4. Arrow Enhances Cloud Services Platform With New MSP Tool

After announcing the release of its ArrowSphere cloud brokerage and aggregation platform to North America in June, Arrow said it was extending the offering in August to add xSP Central, a cloud service tool to help MSPs monitor licenses from a single platform. The tool helps MSPs predict and automate future cloud operation costs for their customers, as well as white label and build clouds more effectively, Arrow said at the time. Partners cheered the release, saying the ability to aggregate the cloud vendors into a single pane helped accelerate their entry into the cloud.
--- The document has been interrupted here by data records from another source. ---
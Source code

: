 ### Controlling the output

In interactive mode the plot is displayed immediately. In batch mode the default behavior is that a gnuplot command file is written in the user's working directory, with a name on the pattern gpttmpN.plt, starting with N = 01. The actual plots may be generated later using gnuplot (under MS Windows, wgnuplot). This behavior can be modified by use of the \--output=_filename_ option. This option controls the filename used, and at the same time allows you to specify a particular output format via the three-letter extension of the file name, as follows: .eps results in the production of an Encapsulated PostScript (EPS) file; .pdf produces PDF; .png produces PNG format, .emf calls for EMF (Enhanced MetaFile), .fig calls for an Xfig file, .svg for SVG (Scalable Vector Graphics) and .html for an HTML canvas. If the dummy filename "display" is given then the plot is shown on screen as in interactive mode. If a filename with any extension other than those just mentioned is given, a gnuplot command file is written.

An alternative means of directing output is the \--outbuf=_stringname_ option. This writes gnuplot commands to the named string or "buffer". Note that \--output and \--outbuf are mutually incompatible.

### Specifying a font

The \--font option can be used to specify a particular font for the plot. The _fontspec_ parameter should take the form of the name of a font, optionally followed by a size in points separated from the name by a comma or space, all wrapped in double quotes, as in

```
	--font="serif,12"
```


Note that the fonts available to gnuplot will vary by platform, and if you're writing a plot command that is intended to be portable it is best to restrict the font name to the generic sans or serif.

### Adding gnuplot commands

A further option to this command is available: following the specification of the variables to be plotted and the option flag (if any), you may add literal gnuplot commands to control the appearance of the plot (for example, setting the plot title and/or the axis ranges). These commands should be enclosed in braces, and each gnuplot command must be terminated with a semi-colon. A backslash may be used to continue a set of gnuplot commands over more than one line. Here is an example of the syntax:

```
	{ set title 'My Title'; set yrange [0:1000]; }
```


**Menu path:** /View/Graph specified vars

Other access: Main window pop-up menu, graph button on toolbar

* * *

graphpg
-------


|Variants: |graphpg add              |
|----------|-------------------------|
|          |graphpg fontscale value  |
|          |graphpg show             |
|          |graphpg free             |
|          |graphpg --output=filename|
3. Kaseya Eyes Cloud, MDM With New Acquisitions

Kaseya clearly had its eyes set on cloud and mobile device management in July as it acquired cloud software and services vendor Zyrion as well as Rover Apps, a software maker that specializes in mobile device management for BYOD. Both companies were acquired for an undisclosed amount. With the acquisition of Zyrion, Kaseya said it planned to combine Zyrion's Traverse monitoring software with its own systems management software for both public and private clouds, which it upgraded to a SaaS offering in October. At the time, Kaseya said it also planned to integrate Rover Apps' Secure Container Suite for mobile devices with its systems management software, and in December, the company rolled out the Kaseya BYOD Suite, an enterprise-class platform for corporate mobile device management based on the technology it gained from its Rover Apps acquisition.

2. HP Launches Partner-Owned Contract Managed Print Program

As part of a much-anticipated move, Hewlett-Packard unveiled a managed print services program at its June Discover conference. The move by HP gave control of the customer contract to the partner for the first time. Solution providers cheered the HP Managed Print Specialist Resell Program, saying it would bring higher margins and better account advantages.
 
At the time, estimates predicted that 80 percent of partners already in the HP agent program would take advantage of the new program.

1. Dimension Data Moves IT Support Maintenance Into Cloud Services Era

To help more MSPs move into the cloud, Dimension Data announced a new managed services offering in January to help MSPs move break/fix support into the cloud. The offering, called Global Uptime, was extended to Dimension Data's 6,000 clients worldwide and gave them access to cloud-based IT asset tracking, with proactive uptime mobile monitoring. The move is part of the company's aggressive push toward cloud-based managed services, Dimension Data said at the time, and will help MSPs cut costs and consolidate operations under a single managed service.